Specimen Transportation
Our commercialization activities for EsoGuard subject Lucid to regulations of the Department of Transportation, the United States Postal Service, and the Centers for Disease Control and Prevention that apply to the surface and air transportation of clinical laboratory specimens.
Environmental
The cost of compliance with federal, state and local provisions related to the protection of the environment has had no material effect on our business. There were no material capital expenditures for environmental control facilities in the years ended December 31, 2025 and 2024.
Employees
As of March 27, 2026 we had 41 employees (all of whom were full-time employees), inclusive of our executive officers — our Chairman of the Board of Directors and Chief Executive Officer (“CEO”), our President and Chief Financial Officer (“CFO”), our Chief Operating Officer (“COO”), our General Counsel and Secretary (“General Counsel”) and our Chief Medical Officer ("CMO"). No employees are covered by a collective bargaining agreement. We consider our relationship with our employees to be good.
Corporate Information
We were incorporated in Delaware on June 26, 2014. Our corporate headquarters address is 360 Madison Avenue, 25th Floor, New York, NY 10017, and our main telephone number is (917) 813-1828.
Available Information
We file or furnish our current and periodic reports, proxy statements, registration statements and other information filed with the United States Securities and Exchange Commission (“SEC”) pursuant to Sections 13(a) and 15(d) of the Securities Exchange Act of 1934, as amended (the “Exchange Act”), including Annual Reports on Form 10-K, Quarterly Reports on Form 10-Q, Current Reports on Form 8-K, and amendments to those reports. We make these reports available through our website (www.pavmed.com) as soon as reasonably practicable after we electronically file such reports with, or furnish such reports to, the SEC. We also make available, free of charge on our website, the reports filed with the SEC by our named executive officers, directors, and 10% stockholders pursuant to Section 16 under the Exchange Act as soon as reasonably practicable after those filings are provided to us by those persons.
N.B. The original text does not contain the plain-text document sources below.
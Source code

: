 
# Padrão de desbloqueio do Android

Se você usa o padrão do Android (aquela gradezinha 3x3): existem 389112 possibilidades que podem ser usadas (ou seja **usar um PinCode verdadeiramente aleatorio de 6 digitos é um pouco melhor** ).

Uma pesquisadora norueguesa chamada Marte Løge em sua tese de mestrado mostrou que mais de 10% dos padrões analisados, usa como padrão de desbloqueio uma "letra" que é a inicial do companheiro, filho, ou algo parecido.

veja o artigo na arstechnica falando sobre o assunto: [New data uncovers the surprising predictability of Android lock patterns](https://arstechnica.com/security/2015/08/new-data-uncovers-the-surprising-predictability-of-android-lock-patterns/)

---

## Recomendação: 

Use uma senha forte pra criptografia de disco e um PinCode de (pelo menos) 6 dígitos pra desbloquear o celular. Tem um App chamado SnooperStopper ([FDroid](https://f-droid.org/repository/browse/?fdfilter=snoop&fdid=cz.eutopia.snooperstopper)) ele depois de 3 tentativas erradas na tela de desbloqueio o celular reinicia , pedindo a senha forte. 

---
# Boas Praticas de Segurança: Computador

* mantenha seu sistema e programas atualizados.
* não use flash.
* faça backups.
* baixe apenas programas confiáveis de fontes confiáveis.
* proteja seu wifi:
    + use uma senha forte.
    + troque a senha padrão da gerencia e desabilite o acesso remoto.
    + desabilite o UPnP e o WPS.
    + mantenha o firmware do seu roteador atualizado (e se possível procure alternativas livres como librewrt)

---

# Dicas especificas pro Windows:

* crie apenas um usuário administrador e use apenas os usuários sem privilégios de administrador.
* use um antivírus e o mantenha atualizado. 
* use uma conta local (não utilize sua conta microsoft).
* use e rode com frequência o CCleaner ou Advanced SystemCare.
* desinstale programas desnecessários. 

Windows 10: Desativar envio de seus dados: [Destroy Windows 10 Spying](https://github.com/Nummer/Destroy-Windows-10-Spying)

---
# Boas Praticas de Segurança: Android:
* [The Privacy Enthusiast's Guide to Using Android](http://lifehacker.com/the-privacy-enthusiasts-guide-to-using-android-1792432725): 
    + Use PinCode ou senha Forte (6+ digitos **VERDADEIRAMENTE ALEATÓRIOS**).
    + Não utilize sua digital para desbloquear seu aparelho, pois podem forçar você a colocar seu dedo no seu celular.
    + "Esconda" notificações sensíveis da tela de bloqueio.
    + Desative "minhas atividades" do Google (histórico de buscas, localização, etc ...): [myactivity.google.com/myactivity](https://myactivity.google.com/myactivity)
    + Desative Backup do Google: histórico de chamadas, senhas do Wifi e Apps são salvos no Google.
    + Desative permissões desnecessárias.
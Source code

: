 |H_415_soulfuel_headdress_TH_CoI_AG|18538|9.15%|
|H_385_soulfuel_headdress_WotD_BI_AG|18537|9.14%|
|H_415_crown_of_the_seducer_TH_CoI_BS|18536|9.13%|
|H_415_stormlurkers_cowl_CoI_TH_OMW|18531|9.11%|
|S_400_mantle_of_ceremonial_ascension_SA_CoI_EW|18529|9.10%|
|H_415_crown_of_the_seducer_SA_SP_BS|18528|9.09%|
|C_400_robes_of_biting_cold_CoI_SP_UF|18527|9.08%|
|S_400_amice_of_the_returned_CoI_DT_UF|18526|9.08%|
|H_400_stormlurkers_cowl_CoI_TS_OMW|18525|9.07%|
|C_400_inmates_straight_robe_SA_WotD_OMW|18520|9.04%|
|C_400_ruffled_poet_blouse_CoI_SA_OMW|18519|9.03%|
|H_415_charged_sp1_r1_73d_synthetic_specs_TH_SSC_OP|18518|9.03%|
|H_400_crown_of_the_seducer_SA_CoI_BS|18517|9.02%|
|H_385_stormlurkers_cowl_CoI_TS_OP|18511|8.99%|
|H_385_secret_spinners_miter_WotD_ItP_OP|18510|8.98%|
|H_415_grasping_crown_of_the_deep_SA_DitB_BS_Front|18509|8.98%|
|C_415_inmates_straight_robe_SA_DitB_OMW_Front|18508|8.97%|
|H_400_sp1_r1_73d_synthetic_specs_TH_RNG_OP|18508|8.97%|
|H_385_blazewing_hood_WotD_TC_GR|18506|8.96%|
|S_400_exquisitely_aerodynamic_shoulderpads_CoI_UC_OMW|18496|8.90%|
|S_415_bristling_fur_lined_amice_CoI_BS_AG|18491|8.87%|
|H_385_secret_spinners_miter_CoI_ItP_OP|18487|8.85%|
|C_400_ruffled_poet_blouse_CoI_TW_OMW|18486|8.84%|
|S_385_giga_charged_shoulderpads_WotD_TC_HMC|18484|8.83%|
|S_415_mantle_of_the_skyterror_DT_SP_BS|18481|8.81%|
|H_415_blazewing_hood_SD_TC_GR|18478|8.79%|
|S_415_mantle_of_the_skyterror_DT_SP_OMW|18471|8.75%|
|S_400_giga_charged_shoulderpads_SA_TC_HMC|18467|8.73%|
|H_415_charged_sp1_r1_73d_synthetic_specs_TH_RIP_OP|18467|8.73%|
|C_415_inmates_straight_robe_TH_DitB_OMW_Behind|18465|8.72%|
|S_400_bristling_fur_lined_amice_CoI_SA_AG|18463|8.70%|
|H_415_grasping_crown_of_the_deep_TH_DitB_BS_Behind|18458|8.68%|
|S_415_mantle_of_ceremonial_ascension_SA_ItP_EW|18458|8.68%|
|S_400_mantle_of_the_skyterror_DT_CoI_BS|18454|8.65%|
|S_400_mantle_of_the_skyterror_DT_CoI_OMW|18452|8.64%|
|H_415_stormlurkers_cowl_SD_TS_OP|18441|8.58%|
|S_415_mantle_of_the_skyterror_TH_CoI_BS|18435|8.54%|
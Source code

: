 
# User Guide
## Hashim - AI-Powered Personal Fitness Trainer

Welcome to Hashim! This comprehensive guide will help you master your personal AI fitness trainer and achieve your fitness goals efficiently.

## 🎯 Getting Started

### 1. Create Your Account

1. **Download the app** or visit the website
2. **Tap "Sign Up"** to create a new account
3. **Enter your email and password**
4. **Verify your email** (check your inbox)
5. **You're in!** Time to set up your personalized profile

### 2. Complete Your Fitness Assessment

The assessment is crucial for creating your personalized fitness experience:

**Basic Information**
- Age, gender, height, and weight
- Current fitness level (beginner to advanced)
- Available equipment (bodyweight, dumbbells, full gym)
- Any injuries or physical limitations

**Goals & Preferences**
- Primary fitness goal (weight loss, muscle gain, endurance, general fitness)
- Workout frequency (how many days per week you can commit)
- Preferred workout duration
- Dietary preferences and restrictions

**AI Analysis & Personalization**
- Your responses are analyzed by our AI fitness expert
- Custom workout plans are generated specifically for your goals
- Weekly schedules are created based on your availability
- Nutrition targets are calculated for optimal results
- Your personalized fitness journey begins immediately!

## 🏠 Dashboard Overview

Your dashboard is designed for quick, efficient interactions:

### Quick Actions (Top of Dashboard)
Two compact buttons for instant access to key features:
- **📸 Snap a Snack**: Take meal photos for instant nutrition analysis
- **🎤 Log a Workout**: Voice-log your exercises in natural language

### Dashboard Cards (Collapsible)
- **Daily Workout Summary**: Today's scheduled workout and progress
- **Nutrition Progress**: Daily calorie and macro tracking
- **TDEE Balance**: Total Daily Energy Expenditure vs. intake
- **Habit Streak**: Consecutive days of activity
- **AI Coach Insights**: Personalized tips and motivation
The public also may read and copy any materials we file with the SEC at the SEC’s Public Reference Room at 100 F Street, NE., Washington, DC 20549, on official business days during the hours of 10 a.m. to 3 p.m. The public may obtain information on the operation of the Public Reference Room by calling the Commission at 1-800-SEC-0330. The SEC also maintains an Internet site (http://www.sec.gov) that contains reports, proxy and information statements, and other information regarding us that we file electronically with the SEC.
Our website address is www.pavmed.com. The content of our website is not incorporated by reference into this Annual Report on Form 10-K, nor in any other report or document we file or furnish with and /or submit to the SEC, and any reference to our website are intended to be inactive textual references only.